Dataset records below:

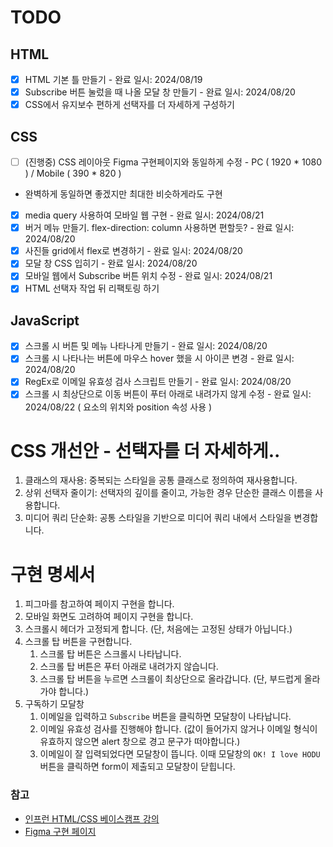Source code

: # TODO
## HTML
- [X] HTML 기본 틀 만들기 - 완료 일시: 2024/08/19
- [X] Subscribe 버튼 눌렀을 때 나올 모달 창 만들기 - 완료 일시: 2024/08/20
- [X] CSS에서 유지보수 편하게 선택자를 더 자세하게 구성하기

## CSS
- [ ] (진행중) CSS 레이아웃 Figma 구현페이지와 동일하게 수정 - PC ( 1920 * 1080 ) / Mobile ( 390 * 820 )
- 완벽하게 동일하면 좋겠지만 최대한 비슷하게라도 구현
- [X] media query 사용하여 모바일 웹 구현 - 완료 일시: 2024/08/21
- [X] 버거 메뉴 만들기. flex-direction: column 사용하면 편할듯? - 완료 일시: 2024/08/20
- [X] 사진들 grid에서 flex로 변경하기 - 완료 일시: 2024/08/20
- [X] 모달 창 CSS 입히기 - 완료 일시: 2024/08/20
- [X] 모바일 웹에서 Subscribe 버튼 위치 수정 - 완료 일시: 2024/08/21
- [X] HTML 선택자 작업 뒤 리팩토링 하기

## JavaScript
- [X] 스크롤 시 버튼 및 메뉴 나타나게 만들기 - 완료 일시: 2024/08/20
- [X] 스크롤 시 나타나는 버튼에 마우스 hover 했을 시 아이콘 변경 - 완료 일시: 2024/08/20
- [X] RegEx로 이메일 유효성 검사 스크립트 만들기 - 완료 일시: 2024/08/20
- [X] 스크롤 시 최상단으로 이동 버튼이 푸터 아래로 내려가지 않게 수정 - 완료 일시: 2024/08/22 ( 요소의 위치와 position 속성 사용 )

# CSS 개선안 - 선택자를 더 자세하게..
1. 클래스의 재사용: 중복되는 스타일을 공통 클래스로 정의하여 재사용합니다.
2. 상위 선택자 줄이기: 선택자의 깊이를 줄이고, 가능한 경우 단순한 클래스 이름을 사용합니다.
3. 미디어 쿼리 단순화: 공통 스타일을 기반으로 미디어 쿼리 내에서 스타일을 변경합니다.

# 구현 명세서
1. 피그마를 참고하여 페이지 구현을 합니다.
2. 모바일 화면도 고려하여 페이지 구현을 합니다.
3. 스크롤시 헤더가 고정되게 합니다. (단, 처음에는 고정된 상태가 아닙니다.)
4. 스크롤 탑 버튼을 구현합니다. 
    1. 스크롤 탑 버튼은 스크롤시 나타납니다.
    2. 스크롤 탑 버튼은 푸터 아래로 내려가지 않습니다.
    3. 스크롤 탑 버튼을 누르면 스크롤이 최상단으로 올라갑니다. (단, 부드럽게 올라가야 합니다.)
5. 구독하기 모달창
    1. 이메일을 입력하고 `Subscribe` 버튼을 클릭하면 모달창이 나타납니다.
    2. 이메일 유효성 검사를 진행해야 합니다. (값이 들어가지 않거나 이메일 형식이 유효하지 않으면 alert 창으로 경고 문구가 떠야합니다.)
    3. 이메일이 잘 입력되었다면 모달창이 뜹니다. 이때 모달창의 `OK! I love HODU` 버튼을 클릭하면 form이 제출되고 모달창이 닫힙니다.

### 참고
- [인프런 HTML/CSS 베이스캠프 강의](https://www.inflearn.com/course/html-css-%EB%B2%A0%EC%9D%B4%EC%8A%A4%EC%BA%A0%ED%94%84)
- [Figma 구현 페이지](https://www.figma.com/design/s9RCnA6dSi3QHHeMDFHKE6/EST-%EC%98%A4%EB%A5%B4%EB%AF%B8(BE)_HTML%2FCSS%2FJS?node-id=104924-12&t=bBf7xI1ULuudbZps-0)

End of Dataset records.

- **What to do**: Return only those lines that run from the one containing "- [X] 모바일 웹에서" through the end of the entries, keeping each exactly as written.

- **Exercise response**:
- [X] 모바일 웹에서 Subscribe 버튼 위치 수정 - 완료 일시: 2024/08/21
- [X] HTML 선택자 작업 뒤 리팩토링 하기

## JavaScript
- [X] 스크롤 시 버튼 및 메뉴 나타나게 만들기 - 완료 일시: 2024/08/20
- [X] 스크롤 시 나타나는 버튼에 마우스 hover 했을 시 아이콘 변경 - 완료 일시: 2024/08/20
- [X] RegEx로 이메일 유효성 검사 스크립트 만들기 - 완료 일시: 2024/08/20
- [X] 스크롤 시 최상단으로 이동 버튼이 푸터 아래로 내려가지 않게 수정 - 완료 일시: 2024/08/22 ( 요소의 위치와 position 속성 사용 )

# CSS 개선안 - 선택자를 더 자세하게..
1. 클래스의 재사용: 중복되는 스타일을 공통 클래스로 정의하여 재사용합니다.
2. 상위 선택자 줄이기: 선택자의 깊이를 줄이고, 가능한 경우 단순한 클래스 이름을 사용합니다.
3. 미디어 쿼리 단순화: 공통 스타일을 기반으로 미디어 쿼리 내에서 스타일을 변경합니다.

# 구현 명세서
1. 피그마를 참고하여 페이지 구현을 합니다.
2. 모바일 화면도 고려하여 페이지 구현을 합니다.
3. 스크롤시 헤더가 고정되게 합니다. (단, 처음에는 고정된 상태가 아닙니다.)
4. 스크롤 탑 버튼을 구현합니다. 
    1. 스크롤 탑 버튼은 스크롤시 나타납니다.
    2. 스크롤 탑 버튼은 푸터 아래로 내려가지 않습니다.
    3. 스크롤 탑 버튼을 누르면 스크롤이 최상단으로 올라갑니다. (단, 부드럽게 올라가야 합니다.)
5. 구독하기 모달창
    1. 이메일을 입력하고 `Subscribe` 버튼을 클릭하면 모달창이 나타납니다.
    2. 이메일 유효성 검사를 진행해야 합니다. (값이 들어가지 않거나 이메일 형식이 유효하지 않으면 alert 창으로 경고 문구가 떠야합니다.)
    3. 이메일이 잘 입력되었다면 모달창이 뜹니다. 이때 모달창의 `OK! I love HODU` 버튼을 클릭하면 form이 제출되고 모달창이 닫힙니다.

### 참고
- [인프런 HTML/CSS 베이스캠프 강의](https://www.inflearn.com/course/html-css-%EB%B2%A0%EC%9D%B4%EC%8A%A4%EC%BA%A0%ED%94%84)
- [Figma 구현 페이지](https://www.figma.com/design/s9RCnA6dSi3QHHeMDFHKE6/EST-%EC%98%A4%EB%A5%B4%EB%AF%B8(BE)_HTML%2FCSS%2FJS?node-id=104924-12&t=bBf7xI1ULuudbZps-0)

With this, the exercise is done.